Input material Start Marker

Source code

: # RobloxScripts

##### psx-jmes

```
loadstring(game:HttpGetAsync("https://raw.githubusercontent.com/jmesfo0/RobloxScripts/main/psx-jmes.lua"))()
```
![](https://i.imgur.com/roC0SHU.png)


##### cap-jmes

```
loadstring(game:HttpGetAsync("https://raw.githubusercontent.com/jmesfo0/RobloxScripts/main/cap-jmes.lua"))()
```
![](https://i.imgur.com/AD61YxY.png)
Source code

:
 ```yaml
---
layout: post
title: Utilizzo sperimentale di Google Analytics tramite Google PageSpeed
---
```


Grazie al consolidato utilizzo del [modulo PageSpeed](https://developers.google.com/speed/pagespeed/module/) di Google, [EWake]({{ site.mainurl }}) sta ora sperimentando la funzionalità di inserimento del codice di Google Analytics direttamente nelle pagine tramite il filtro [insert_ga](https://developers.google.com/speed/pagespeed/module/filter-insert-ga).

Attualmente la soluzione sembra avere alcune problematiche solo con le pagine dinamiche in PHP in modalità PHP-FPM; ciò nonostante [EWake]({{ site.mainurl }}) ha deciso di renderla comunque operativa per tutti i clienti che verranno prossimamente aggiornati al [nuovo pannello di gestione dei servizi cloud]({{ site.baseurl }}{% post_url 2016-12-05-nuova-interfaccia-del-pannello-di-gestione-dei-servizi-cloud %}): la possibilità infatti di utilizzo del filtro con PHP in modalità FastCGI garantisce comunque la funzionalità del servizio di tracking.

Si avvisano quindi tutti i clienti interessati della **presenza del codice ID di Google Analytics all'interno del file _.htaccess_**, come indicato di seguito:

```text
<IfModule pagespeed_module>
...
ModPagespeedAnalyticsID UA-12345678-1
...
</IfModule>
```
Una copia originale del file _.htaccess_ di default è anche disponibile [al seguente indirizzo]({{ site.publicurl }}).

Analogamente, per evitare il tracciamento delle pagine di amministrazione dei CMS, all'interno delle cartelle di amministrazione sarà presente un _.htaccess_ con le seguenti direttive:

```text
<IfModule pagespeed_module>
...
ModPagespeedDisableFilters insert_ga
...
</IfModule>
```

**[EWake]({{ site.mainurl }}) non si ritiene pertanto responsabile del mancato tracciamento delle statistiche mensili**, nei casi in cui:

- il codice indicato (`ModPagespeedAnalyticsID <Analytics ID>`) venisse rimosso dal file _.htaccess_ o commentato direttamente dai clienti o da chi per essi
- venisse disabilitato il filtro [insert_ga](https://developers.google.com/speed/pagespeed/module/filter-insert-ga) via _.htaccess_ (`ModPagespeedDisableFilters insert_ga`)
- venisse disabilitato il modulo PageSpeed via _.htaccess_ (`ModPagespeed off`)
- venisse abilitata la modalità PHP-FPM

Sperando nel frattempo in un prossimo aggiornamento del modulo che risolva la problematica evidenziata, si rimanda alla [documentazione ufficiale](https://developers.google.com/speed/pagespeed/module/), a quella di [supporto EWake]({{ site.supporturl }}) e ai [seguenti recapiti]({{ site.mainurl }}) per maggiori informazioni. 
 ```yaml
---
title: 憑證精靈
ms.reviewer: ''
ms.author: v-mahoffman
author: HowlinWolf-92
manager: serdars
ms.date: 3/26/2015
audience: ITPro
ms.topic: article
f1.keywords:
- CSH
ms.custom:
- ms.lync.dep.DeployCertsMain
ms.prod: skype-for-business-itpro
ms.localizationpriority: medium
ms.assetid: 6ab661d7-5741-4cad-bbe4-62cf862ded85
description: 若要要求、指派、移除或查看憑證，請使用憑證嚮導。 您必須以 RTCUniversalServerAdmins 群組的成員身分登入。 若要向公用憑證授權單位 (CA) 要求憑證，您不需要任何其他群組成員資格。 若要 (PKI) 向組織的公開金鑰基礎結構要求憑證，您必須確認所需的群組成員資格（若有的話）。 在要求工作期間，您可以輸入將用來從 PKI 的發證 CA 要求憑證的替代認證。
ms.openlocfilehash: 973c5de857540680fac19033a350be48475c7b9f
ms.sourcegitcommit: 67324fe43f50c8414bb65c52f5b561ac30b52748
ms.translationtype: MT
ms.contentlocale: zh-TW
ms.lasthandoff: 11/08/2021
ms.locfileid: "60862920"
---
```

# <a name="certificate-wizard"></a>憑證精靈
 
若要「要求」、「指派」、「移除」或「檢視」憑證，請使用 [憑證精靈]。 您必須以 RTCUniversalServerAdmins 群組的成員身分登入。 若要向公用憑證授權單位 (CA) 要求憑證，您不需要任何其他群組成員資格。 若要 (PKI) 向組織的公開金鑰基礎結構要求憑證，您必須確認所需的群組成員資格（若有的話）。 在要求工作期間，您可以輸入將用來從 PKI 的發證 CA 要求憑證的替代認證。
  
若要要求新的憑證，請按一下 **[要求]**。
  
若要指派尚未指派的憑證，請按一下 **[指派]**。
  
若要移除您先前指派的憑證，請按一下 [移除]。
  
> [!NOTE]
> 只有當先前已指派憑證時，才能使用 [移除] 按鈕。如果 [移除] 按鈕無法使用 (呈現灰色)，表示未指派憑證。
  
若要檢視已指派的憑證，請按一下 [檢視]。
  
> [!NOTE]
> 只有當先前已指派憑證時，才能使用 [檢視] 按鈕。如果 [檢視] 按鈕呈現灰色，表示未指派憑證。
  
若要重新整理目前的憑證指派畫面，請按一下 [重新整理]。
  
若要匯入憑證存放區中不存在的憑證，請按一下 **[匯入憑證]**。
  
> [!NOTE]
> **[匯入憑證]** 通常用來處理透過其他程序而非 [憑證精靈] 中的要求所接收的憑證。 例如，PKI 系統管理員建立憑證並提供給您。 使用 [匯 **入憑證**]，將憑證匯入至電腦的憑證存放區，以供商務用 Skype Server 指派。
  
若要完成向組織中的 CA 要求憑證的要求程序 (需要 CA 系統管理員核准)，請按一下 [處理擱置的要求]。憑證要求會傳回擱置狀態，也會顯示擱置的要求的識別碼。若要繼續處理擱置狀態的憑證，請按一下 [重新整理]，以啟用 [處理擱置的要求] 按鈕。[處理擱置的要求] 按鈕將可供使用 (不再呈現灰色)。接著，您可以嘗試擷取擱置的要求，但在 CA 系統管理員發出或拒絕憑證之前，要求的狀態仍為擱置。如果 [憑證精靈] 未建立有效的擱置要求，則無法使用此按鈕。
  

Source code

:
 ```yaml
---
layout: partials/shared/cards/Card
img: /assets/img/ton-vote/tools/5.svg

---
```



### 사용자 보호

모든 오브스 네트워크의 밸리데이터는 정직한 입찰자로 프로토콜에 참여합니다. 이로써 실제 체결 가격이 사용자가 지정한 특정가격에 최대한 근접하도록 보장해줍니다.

Input material End Marker

* _Action item_: Word for word, set down the lines from the beginning of the records through the line that holds "Grazie al consolidato". Leave out the rest.

* _Answer to the exercise_:
Source code

: # RobloxScripts

##### psx-jmes

```
loadstring(game:HttpGetAsync("https://raw.githubusercontent.com/jmesfo0/RobloxScripts/main/psx-jmes.lua"))()
```
![](https://i.imgur.com/roC0SHU.png)


##### cap-jmes

```
loadstring(game:HttpGetAsync("https://raw.githubusercontent.com/jmesfo0/RobloxScripts/main/cap-jmes.lua"))()
```
![](https://i.imgur.com/AD61YxY.png)
Source code

:
 ```yaml
---
layout: post
title: Utilizzo sperimentale di Google Analytics tramite Google PageSpeed
---
```


Grazie al consolidato utilizzo del [modulo PageSpeed](https://developers.google.com/speed/pagespeed/module/) di Google, [EWake]({{ site.mainurl }}) sta ora sperimentando la funzionalità di inserimento del codice di Google Analytics direttamente nelle pagine tramite il filtro [insert_ga](https://developers.google.com/speed/pagespeed/module/filter-insert-ga).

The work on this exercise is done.